Start of Block

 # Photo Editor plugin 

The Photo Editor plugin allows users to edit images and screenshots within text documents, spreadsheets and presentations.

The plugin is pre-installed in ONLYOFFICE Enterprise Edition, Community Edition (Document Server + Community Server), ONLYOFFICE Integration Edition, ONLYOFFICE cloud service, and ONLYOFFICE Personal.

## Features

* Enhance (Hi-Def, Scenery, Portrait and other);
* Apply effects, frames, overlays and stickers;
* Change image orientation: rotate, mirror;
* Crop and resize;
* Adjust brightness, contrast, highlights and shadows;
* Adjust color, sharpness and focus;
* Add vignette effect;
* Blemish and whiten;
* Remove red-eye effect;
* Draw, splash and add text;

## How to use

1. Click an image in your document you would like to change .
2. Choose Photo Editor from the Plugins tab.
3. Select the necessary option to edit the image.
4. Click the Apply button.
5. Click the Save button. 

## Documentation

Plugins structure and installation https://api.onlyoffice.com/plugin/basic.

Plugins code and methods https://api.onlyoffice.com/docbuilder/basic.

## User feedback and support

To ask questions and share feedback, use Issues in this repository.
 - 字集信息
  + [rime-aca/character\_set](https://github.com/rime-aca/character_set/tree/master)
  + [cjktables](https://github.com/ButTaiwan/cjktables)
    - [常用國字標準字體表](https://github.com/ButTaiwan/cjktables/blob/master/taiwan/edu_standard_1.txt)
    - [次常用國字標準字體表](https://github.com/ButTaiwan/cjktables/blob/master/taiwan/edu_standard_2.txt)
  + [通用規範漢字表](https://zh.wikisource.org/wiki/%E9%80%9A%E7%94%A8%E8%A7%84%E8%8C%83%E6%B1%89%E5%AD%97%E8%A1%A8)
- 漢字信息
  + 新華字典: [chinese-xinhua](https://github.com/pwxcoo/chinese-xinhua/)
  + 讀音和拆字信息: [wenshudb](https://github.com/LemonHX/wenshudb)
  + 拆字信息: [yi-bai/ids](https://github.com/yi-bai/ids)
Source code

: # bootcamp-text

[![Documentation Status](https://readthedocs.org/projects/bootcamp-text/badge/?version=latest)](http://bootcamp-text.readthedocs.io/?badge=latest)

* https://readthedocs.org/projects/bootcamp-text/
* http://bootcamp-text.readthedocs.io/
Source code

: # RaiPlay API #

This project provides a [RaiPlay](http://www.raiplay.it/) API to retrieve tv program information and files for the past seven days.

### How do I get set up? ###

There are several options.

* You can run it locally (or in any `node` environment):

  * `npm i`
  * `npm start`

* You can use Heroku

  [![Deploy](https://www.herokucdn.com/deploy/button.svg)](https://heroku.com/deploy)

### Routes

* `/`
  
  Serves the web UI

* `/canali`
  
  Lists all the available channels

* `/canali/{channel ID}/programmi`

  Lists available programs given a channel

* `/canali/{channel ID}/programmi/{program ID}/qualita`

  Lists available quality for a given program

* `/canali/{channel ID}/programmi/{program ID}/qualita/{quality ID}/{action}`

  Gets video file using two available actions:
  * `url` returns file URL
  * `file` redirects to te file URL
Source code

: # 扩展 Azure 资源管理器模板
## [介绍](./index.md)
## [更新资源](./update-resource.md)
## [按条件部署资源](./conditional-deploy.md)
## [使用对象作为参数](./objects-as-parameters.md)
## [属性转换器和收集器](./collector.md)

End of Block

TASK DESCRIPTION :: Exact copies of the lines from the start of the data up to the line holding "The Photo Editor", both included, are all that is needed.

ANSWER TO THE EXERCISE ::
 # Photo Editor plugin 

The Photo Editor plugin allows users to edit images and screenshots within text documents, spreadsheets and presentations.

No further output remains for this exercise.